Part of the process during the past week, possibly pointing to the latter conclusion, has been the allowance of long-standing veterans to sign elsewhere. Andrew Whitworth inked a lucrative deal with the Rams, Domata Peko opted to go to Denver, while Kevin Zeitler decided to reunite with Hue Jackson, along with others from the team’s 2016 roster.
On Monday, news trickled out about another Bengals veteran getting a second chance elsewhere. The Colts signed Cincinnati’s former second round selection, Margus Hunt, to a two-year deal. The decision ends a disappointing four-year stint with the Bengals, where the giant defensive end project netted just 1.5 sacks and 29 total tackles in 44 games played.
When the Bengals used the second of two picks in the round on Hunt (the first was on Giovani Bernard), we knew Hunt would have an uphill climb to make an impact with the Bengals. Still, at a massive 6’8” and 290 pounds, Cincinnati’s coaches frothed at the mouth at the possibilities of creating a monster pass-rusher up front. Their hope for Hunt was evident on the team’s 2013 stint on the documentary, “Hard Knocks”.
It never materialized.
Now, with Hunt bolting to the AFC South, the Bengals are left with yet another roster void from a high pick project. Whether it was Dontay Moch in 2011, Taylor Mays never finding his niche (though he was initially drafted by the 49ers), or Orson Charles never being comfortable as an NFL tight end or H-Back, Hunt just adds to the disappointing list.

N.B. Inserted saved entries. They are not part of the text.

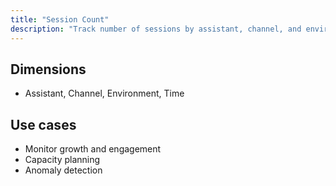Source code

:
 ```yaml
---
title: "Session Count"
description: "Track number of sessions by assistant, channel, and environment."
---
```


## Dimensions

- Assistant, Channel, Environment, Time

## Use cases

- Monitor growth and engagement
- Capacity planning
- Anomaly detection
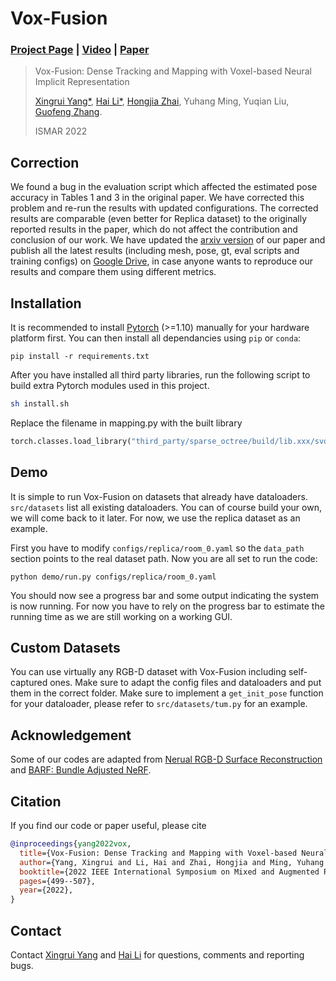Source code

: # Vox-Fusion

### [Project Page](https://xingrui-pub.github.io/vox-fusion/) | [Video](https://youtu.be/Prp28y1b2Qs) | [Paper](https://arxiv.org/abs/2210.15858)


> Vox-Fusion: Dense Tracking and Mapping with Voxel-based Neural Implicit Representation 
> 
> [Xingrui Yang*](https://yangxingrui.com/), [Hai Li*](https://garylidd.github.io/), [Hongjia Zhai](https://zhaihongjia.github.io/), Yuhang Ming, Yuqian Liu, [Guofeng Zhang](http://www.cad.zju.edu.cn/home/gfzhang/). 
> 
> ISMAR 2022

## Correction
We found a bug in the evaluation script which affected the estimated pose accuracy in Tables 1 and 3 in the original paper. We have corrected this problem and re-run the results with updated configurations. The corrected results are comparable (even better for Replica dataset) to the originally reported results in the paper, which do not affect the contribution and conclusion of our work. We have updated the [arxiv version](https://arxiv.org/abs/2210.15858) of our paper and publish all the latest results (including mesh, pose, gt, eval scripts and training configs) on [Google Drive](https://drive.google.com/drive/folders/15bwoX44uh1YCsMT4F3Td9n1h2qiUOuVG?usp=share_link), in case anyone wants to reproduce our results and compare them using different metrics.

## Installation

It is recommended to install [Pytorch](https://pytorch.org/get-started/locally/) (>=1.10) manually for your hardware platform first. You can then install all dependancies using `pip` or `conda`:

```
pip install -r requirements.txt
```

After you have installed all third party libraries, run the following script to build extra Pytorch modules used in this project.

```bash
sh install.sh
```


Replace the filename in mapping.py with the built library
```python
torch.classes.load_library("third_party/sparse_octree/build/lib.xxx/svo.xxx.so")
```


## Demo

It is simple to run Vox-Fusion on datasets that already have dataloaders. `src/datasets` list all existing dataloaders. You can of course build your own, we will come back to it later. For now, we use the replica dataset as an example. 

First you have to modify `configs/replica/room_0.yaml` so the `data_path` section points to the real dataset path. Now you are all set to run the code:

```
python demo/run.py configs/replica/room_0.yaml
```

You should now see a progress bar and some output indicating the system is now running. For now you have to rely on the progress bar to estimate the running time as we are still working on a working GUI.

## Custom Datasets

You can use virtually any RGB-D dataset with Vox-Fusion including self-captured ones. Make sure to adapt the config files and dataloaders and put them in the correct folder. Make sure to implement a `get_init_pose` function for your dataloader, please refer to `src/datasets/tum.py` for an example.

## Acknowledgement

Some of our codes are adapted from [Nerual RGB-D Surface Reconstruction](https://dazinovic.github.io/neural-rgbd-surface-reconstruction/) and [BARF: Bundle Adjusted NeRF](https://github.com/chenhsuanlin/bundle-adjusting-NeRF/blob/main/camera.py).

## Citation

If you find our code or paper useful, please cite

```bibtex
@inproceedings{yang2022vox,
  title={Vox-Fusion: Dense Tracking and Mapping with Voxel-based Neural Implicit Representation},
  author={Yang, Xingrui and Li, Hai and Zhai, Hongjia and Ming, Yuhang and Liu, Yuqian and Zhang, Guofeng},
  booktitle={2022 IEEE International Symposium on Mixed and Augmented Reality (ISMAR)},
  pages={499--507},
  year={2022},
}
```

## Contact
Contact [Xingrui Yang](mailto:xingruiy@gmail.com) and [Hai Li](mailto:gary_li@zju.edu.cn) for questions, comments and reporting bugs.
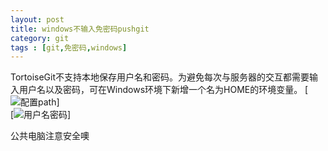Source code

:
 ```yaml
---
layout: post
title: windows不输入免密码pushgit
category: git
tags : [git,免密码,windows]
---
```


TortoiseGit不支持本地保存用户名和密码。为避免每次与服务器的交互都需要输入用户名以及密码，可在Windows环境下新增一个名为HOME的环境变量。
[![配置path](http://w3nson.com/images/static/019.png "配置path")]  
[![用户名密码](http://w3nson.com/images/static/111.png "用户名密码")]  

公共电脑注意安全噢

The Bengals were reeling last offseason from their personnel losses, particularly at wide receiver, and tried to invest in more ready-now-type of players. Unfortunately, injuries and other issues made the class as one of the worst overall in the NFL last year. Still, there was evidence of the team bypassing project players last year—at least in the respect that they would need to have some sort of a major transition to the NFL.
Now, in the wake of the second straight offseason of seeing some talented, tenured players walk out of the door, the Bengals will need to get young players who can come in and contribute immediately. Tyler Boyd was one of the only rookies to step up in such a way in 2016, but the rest of last year’s class will need to have big second seasons. That’s especially the case with William Jackson III and Andrew Billings, who were two of the most high-profile players of the class and are coming back from injury.
For every team, promising projects in the NFL Draft can become too hard to pass up. And, whether teams select those project players or not, other seemingly sure-fire rookies are always a crapshoot. So, if the Bengals are in a rebuilding project again, or if their hope is to rebound as quickly as possible in 2017, they need to invest in talented players who can help them on day one. Based on the amount of roster vacancies they have and the notion that they only have $2-$3 million left to spend in free agency, we’re inclined to believe they will use most, if not all of their 11 draft picks this year.
The tough call for the team may not just be in project players, but in those high-risk/high-reward players with character concerns. There has been a lot of news linking the team to immensely-talented Oklahoma running back, Joe Mixon, but he comes with major red flags. Will the team opt for possible short-term success and potential long-term headaches with troubled youngsters, as they did in the mid and late-2000s?
Regardless of the route they choose, the Bengals need to find immediate contributors in the draft and a slew of new leaders because two great ones in Peko and Whitworth can’t be leaned on anymore.